Okçular’s Photo Archive

Okçular, my home village, is a simple farming community peopled by folk who are best described as ‘Salt of the Earth’. The village as we know it came into existence in the early to mid 1960s when the villagers of what had earlier been known as Kapız Köyü, together with their neighbouring hamlets, picked up picks and shovels and set about digging a drainage canal that would not only help to eradicate malaria but would make the fertile flood plain available for arable farming year-round. Building became possible and by-and-large families moved from the scrubby, rocky soil of Kapız (where I now live) to the new, rich land that was opened up to them.

Bayram Özal - soldier of the new Republic 1923

People’s health and material lives began to improve and histories that were once only told in stories, passed by word of mouth from granny to grandchild, began to be recorded in photographs. There had been a few treasured snaps from earlier years but they were very few and far between.

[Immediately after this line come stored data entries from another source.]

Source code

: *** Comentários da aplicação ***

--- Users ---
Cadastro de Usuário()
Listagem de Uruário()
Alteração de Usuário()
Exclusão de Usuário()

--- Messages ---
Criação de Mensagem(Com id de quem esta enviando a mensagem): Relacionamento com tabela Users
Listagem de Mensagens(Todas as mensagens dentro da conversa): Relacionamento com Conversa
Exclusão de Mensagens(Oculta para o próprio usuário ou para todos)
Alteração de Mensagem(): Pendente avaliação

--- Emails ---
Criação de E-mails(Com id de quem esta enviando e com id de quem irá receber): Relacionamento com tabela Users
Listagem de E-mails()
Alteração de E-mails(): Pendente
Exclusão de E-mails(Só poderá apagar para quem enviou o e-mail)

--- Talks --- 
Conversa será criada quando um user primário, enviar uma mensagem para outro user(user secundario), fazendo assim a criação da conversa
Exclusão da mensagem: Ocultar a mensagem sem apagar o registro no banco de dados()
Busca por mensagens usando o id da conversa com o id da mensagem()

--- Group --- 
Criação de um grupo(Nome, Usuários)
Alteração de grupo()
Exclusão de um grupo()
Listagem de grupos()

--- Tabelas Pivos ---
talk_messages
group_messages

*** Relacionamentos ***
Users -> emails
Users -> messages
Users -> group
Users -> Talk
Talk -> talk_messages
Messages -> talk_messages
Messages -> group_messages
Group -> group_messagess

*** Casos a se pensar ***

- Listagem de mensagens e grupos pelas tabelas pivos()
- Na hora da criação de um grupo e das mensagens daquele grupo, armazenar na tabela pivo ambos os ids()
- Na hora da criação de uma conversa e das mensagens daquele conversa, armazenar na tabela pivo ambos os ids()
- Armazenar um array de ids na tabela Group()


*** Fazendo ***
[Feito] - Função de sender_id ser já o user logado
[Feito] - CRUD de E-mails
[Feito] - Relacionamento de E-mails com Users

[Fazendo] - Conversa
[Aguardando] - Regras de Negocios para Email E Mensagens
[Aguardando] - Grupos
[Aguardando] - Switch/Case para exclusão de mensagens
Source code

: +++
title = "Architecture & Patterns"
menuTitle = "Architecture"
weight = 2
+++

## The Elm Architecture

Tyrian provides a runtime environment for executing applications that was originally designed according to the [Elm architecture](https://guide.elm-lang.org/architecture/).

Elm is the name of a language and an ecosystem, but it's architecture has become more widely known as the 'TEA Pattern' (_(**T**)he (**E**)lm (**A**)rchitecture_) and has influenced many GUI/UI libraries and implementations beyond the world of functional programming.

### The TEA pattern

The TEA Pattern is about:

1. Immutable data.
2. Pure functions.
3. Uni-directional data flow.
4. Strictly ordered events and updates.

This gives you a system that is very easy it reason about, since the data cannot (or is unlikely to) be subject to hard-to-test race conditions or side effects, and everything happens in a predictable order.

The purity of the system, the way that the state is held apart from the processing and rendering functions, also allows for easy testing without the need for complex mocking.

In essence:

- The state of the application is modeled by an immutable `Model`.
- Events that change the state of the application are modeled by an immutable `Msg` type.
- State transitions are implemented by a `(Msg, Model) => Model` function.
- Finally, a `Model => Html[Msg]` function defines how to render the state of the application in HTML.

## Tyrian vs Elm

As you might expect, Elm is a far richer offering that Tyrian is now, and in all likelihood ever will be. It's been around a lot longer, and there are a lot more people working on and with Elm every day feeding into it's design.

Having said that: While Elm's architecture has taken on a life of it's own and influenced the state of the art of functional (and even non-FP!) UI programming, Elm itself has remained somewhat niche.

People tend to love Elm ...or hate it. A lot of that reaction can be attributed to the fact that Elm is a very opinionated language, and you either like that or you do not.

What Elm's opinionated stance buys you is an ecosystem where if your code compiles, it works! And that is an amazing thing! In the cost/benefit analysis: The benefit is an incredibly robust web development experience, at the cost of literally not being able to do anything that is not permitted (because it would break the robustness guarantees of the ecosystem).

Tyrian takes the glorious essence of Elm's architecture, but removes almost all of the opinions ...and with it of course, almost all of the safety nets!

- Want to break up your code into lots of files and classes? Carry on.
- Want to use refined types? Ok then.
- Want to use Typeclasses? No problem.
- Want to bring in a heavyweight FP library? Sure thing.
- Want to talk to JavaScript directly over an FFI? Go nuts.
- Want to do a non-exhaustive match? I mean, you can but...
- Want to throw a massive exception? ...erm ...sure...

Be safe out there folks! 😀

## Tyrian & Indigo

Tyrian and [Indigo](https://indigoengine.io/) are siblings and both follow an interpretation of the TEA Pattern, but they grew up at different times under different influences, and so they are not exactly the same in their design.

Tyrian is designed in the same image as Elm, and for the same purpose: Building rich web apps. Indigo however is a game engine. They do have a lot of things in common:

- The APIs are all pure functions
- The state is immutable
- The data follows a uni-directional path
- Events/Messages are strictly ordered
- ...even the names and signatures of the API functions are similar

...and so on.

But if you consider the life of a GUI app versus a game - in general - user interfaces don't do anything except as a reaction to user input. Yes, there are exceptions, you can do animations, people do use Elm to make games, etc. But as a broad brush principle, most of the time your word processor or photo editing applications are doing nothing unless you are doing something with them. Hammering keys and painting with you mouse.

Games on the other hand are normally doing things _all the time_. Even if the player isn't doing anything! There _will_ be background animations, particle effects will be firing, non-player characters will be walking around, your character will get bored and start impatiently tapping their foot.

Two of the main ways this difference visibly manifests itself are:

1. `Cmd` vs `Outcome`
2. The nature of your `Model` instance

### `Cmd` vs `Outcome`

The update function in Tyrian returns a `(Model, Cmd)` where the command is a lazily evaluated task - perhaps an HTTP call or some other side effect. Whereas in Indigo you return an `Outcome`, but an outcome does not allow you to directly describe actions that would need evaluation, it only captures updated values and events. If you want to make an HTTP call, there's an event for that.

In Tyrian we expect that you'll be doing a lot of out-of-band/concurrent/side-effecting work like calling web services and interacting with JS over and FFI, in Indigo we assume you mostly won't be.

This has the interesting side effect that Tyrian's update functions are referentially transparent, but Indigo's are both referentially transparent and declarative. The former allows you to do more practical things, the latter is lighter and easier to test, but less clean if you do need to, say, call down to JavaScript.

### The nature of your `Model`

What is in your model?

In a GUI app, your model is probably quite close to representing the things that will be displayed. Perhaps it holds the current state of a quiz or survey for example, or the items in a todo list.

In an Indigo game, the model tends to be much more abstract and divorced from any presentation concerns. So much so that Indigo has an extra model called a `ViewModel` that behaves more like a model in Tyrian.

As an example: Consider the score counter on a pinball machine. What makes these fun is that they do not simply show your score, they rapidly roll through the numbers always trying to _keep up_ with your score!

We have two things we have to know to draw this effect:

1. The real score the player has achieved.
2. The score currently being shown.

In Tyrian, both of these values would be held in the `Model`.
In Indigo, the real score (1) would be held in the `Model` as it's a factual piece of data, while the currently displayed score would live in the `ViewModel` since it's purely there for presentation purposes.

Bahar Uysal and Dudu Çakır

As part of the research for my original Okçular Village Guide book, I asked my neighbours to lend me any old photos they had that might be useful to illustrate some of the old folks’ stories. As sales of the book took off and the Okçular Book Project became a reality J and I looked round for ways in which we could give something back to our friends and neighbours that would be useful and life-enhancing. Most of you already know about the play park for the kids and the mural project at the village school; you can re-cap on them by following these links

What you won’t be familiar with is the Photo Archive – as more photos than I could ever use were handed over for the book, I began to float the idea of a ‘Photo History’ that would make these treasures available to everyone. It was an idea that has captured the interest of most of the villagers to such an extent that whenever a display is put up, J and I get overwhelmed by the response.

It was apparent that what was needed was a permanent way to display the pictures. As we now have a new village centre with a tea house, barber, offices and an education room we have started to enlarge and frame the pictures and have them on permanent loan where everyone can enjoy them.

Here are just a few treasures from Okçular’s Photo Archive – a brief glimpse into a lost world – I hope you enjoy them.

Alan Fenn, Okçular Köyü

Ali and Bahar Uysal 1955


Bayram Özal 1923


Okçular menfolk circa 1965


Omar Aydoğan circa 1982


circa 1960


Osman Çetin pretends to be a village dandy

11 thoughts on “Okçular’s Photo Archive

    1. Talking with the old folks – ‘Yasli Cinarlar’ (sorry, no Turkish chs etc on this machine) as they call them locally and getting their stories for the book was a wonderful exercise. Even had some of the old dears confessing to eloping all those years ago – such memories. Since the book was published several have died but their memories live on. Glad you enjoyed the pics – we’re still putting them up at the new village centre for all to see.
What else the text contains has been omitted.